DATA EXTRACT section start

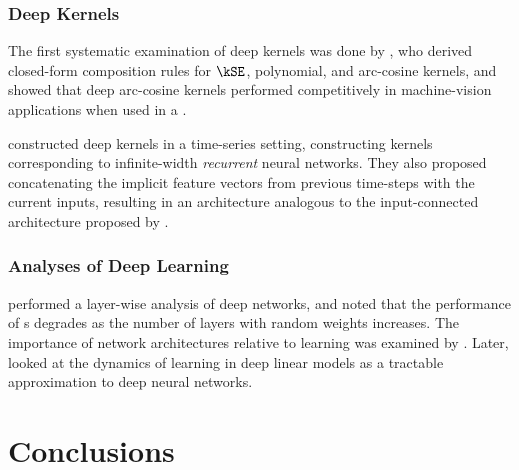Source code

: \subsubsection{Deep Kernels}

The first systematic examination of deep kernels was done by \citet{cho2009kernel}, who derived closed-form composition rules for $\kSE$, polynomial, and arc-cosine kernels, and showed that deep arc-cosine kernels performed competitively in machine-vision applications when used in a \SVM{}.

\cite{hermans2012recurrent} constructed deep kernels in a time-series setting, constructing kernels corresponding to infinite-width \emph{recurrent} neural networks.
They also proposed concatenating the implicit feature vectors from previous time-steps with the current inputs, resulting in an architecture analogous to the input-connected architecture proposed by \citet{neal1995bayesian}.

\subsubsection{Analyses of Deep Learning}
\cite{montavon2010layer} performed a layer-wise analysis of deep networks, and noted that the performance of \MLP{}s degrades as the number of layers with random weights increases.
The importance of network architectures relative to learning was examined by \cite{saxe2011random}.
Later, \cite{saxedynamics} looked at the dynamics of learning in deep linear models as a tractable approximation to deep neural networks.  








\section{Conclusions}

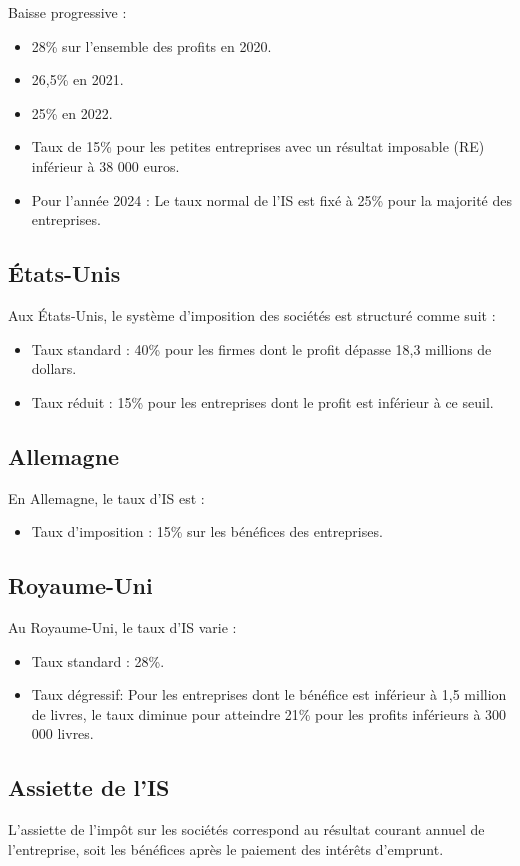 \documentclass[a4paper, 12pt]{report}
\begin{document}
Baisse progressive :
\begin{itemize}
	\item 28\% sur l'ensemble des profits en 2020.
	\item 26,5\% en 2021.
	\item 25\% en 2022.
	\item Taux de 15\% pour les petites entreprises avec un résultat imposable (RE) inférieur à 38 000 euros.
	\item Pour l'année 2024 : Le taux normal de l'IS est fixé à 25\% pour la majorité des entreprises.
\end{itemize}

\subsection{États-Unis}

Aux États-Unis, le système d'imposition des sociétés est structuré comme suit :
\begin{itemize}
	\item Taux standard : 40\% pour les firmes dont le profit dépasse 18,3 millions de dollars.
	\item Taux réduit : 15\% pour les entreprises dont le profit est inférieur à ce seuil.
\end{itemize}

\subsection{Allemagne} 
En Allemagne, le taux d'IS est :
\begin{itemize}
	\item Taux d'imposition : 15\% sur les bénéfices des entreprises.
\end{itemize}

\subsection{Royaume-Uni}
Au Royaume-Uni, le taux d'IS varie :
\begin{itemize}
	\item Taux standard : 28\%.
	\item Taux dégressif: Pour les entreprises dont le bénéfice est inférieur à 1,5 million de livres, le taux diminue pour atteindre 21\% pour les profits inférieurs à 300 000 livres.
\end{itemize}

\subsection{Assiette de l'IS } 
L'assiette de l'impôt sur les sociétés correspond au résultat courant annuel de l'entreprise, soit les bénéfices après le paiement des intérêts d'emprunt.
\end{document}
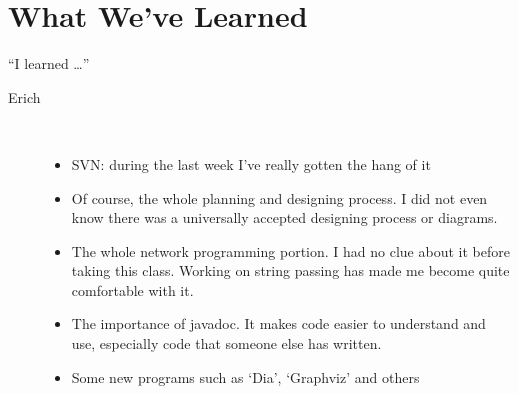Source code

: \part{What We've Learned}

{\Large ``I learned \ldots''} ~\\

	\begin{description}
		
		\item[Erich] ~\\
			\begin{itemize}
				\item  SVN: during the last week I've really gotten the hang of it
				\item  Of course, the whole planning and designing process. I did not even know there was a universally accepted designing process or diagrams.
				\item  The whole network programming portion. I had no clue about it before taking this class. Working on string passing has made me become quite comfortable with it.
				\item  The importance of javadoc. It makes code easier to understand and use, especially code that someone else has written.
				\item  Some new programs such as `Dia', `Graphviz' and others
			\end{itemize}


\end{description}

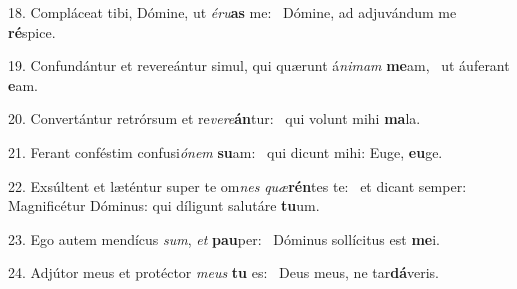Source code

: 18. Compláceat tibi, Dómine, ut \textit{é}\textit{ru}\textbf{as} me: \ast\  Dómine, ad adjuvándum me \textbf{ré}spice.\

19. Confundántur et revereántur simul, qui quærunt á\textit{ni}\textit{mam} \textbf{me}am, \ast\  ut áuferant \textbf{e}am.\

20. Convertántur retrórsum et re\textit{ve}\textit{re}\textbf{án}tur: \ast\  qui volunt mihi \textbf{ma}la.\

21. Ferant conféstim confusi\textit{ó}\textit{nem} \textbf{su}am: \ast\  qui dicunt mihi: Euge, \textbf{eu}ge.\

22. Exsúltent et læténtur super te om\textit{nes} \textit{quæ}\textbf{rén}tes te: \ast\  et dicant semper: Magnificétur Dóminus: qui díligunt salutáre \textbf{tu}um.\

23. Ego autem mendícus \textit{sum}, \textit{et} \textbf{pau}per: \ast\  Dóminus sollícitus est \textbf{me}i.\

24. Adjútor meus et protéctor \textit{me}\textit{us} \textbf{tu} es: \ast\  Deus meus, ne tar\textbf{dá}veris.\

DATA EXTRACT section end

**WHAT THE TASK REQUIRES**
Only the text of the records above, copied exactly, should be returned; the pictures stay out.

**TASK SOLUTION**
Source code

: \subsubsection{Deep Kernels}

The first systematic examination of deep kernels was done by \citet{cho2009kernel}, who derived closed-form composition rules for $\kSE$, polynomial, and arc-cosine kernels, and showed that deep arc-cosine kernels performed competitively in machine-vision applications when used in a \SVM{}.

\cite{hermans2012recurrent} constructed deep kernels in a time-series setting, constructing kernels corresponding to infinite-width \emph{recurrent} neural networks.
They also proposed concatenating the implicit feature vectors from previous time-steps with the current inputs, resulting in an architecture analogous to the input-connected architecture proposed by \citet{neal1995bayesian}.

\subsubsection{Analyses of Deep Learning}
\cite{montavon2010layer} performed a layer-wise analysis of deep networks, and noted that the performance of \MLP{}s degrades as the number of layers with random weights increases.
The importance of network architectures relative to learning was examined by \cite{saxe2011random}.
Later, \cite{saxedynamics} looked at the dynamics of learning in deep linear models as a tractable approximation to deep neural networks.  








\section{Conclusions}

 \documentclass[a4paper, 12pt]{report}
\begin{document}
Baisse progressive :
\begin{itemize}
	\item 28\% sur l'ensemble des profits en 2020.
	\item 26,5\% en 2021.
	\item 25\% en 2022.
	\item Taux de 15\% pour les petites entreprises avec un résultat imposable (RE) inférieur à 38 000 euros.
	\item Pour l'année 2024 : Le taux normal de l'IS est fixé à 25\% pour la majorité des entreprises.
\end{itemize}

\subsection{États-Unis}

Aux États-Unis, le système d'imposition des sociétés est structuré comme suit :
\begin{itemize}
	\item Taux standard : 40\% pour les firmes dont le profit dépasse 18,3 millions de dollars.
	\item Taux réduit : 15\% pour les entreprises dont le profit est inférieur à ce seuil.
\end{itemize}

\subsection{Allemagne} 
En Allemagne, le taux d'IS est :
\begin{itemize}
	\item Taux d'imposition : 15\% sur les bénéfices des entreprises.
\end{itemize}

\subsection{Royaume-Uni}
Au Royaume-Uni, le taux d'IS varie :
\begin{itemize}
	\item Taux standard : 28\%.
	\item Taux dégressif: Pour les entreprises dont le bénéfice est inférieur à 1,5 million de livres, le taux diminue pour atteindre 21\% pour les profits inférieurs à 300 000 livres.
\end{itemize}

\subsection{Assiette de l'IS } 
L'assiette de l'impôt sur les sociétés correspond au résultat courant annuel de l'entreprise, soit les bénéfices après le paiement des intérêts d'emprunt.
\end{document}
Source code

: \part{What We've Learned}

{\Large ``I learned \ldots''} ~\\

	\begin{description}
		
		\item[Erich] ~\\
			\begin{itemize}
				\item  SVN: during the last week I've really gotten the hang of it
				\item  Of course, the whole planning and designing process. I did not even know there was a universally accepted designing process or diagrams.
				\item  The whole network programming portion. I had no clue about it before taking this class. Working on string passing has made me become quite comfortable with it.
				\item  The importance of javadoc. It makes code easier to understand and use, especially code that someone else has written.
				\item  Some new programs such as `Dia', `Graphviz' and others
			\end{itemize}


\end{description}

Source code

: 18. Compláceat tibi, Dómine, ut \textit{é}\textit{ru}\textbf{as} me: \ast\  Dómine, ad adjuvándum me \textbf{ré}spice.\

19. Confundántur et revereántur simul, qui quærunt á\textit{ni}\textit{mam} \textbf{me}am, \ast\  ut áuferant \textbf{e}am.\

20. Convertántur retrórsum et re\textit{ve}\textit{re}\textbf{án}tur: \ast\  qui volunt mihi \textbf{ma}la.\

21. Ferant conféstim confusi\textit{ó}\textit{nem} \textbf{su}am: \ast\  qui dicunt mihi: Euge, \textbf{eu}ge.\

22. Exsúltent et læténtur super te om\textit{nes} \textit{quæ}\textbf{rén}tes te: \ast\  et dicant semper: Magnificétur Dóminus: qui díligunt salutáre \textbf{tu}um.\

23. Ego autem mendícus \textit{sum}, \textit{et} \textbf{pau}per: \ast\  Dóminus sollícitus est \textbf{me}i.\

24. Adjútor meus et protéctor \textit{me}\textit{us} \textbf{tu} es: \ast\  Deus meus, ne tar\textbf{dá}veris.\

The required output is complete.